You'd think that knowing accurate dimensions and features of something so
nearby could be used to gauge distortion on the face.

Likewise, perhaps some kind of computer vision could quickly search for the
distinctive pattern of that hat in other images/video.

------
danso
The handling of these photos has been very interesting...since early this
morning, the FBI have been telling the press that they do have good footage of
the suspects...but they didn't release it until the end of the day, at least
12 hours later.

Assuming that the FBI had total control of this release schedule (and that'a a
big if), I don't see the strategy of this. Even if they were 99% sure that
they had legit footage of possible suspects, why announce _that_ , until they
are good and ready (i.e. within an hour) to release them to the public? In
fast-moving crime scenes, the strategy is usually to withhold as many facts of
the crime from the public until a good suspect has been nabbed...among other
things, this prevents people from claiming to have witnessed specifics when in
fact, they only saw them on TV or heard about it in the news.

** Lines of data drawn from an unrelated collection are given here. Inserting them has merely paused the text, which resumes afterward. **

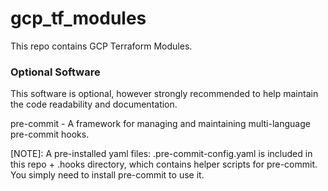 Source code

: # gcp_tf_modules

This repo contains GCP Terraform Modules. 


### Optional Software
This software is optional, however strongly recommended to help maintain the code readability and documentation.

pre-commit - A framework for managing and maintaining multi-language pre-commit hooks.

[NOTE]: A pre-installed yaml files: .pre-commit-config.yaml is included in this repo + .hooks directory, which contains helper scripts for pre-commit. You simply need to install pre-commit to use it.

When a witness (or suspect) tells the police a fact that has been withheld
from the public, that's a tool for the police to use to determine a witness's
reliability.

In the case we have now, the suspected bombers have had at least 12 hours
notice that the FBI had working images of them. Even if it were a complete
bluff...what would be the point? Isn't it better to keep the suspects in as
much ignorance as possible? It may be that at least one of them is dumb and
complacent enough to think they've gotten away with it.

But this is a new age of news dissemination, so maybe the FBI was just flying
by the seat of their pants. Part of me thinks that they did have a
suspect/person of interest all this time (since yesterday's erroneous reports)
and that this release is a partial ruse to flush out a co-conspirator (who, if
he/she believes the press conference, thinks that the FBI has no one in
custody yet).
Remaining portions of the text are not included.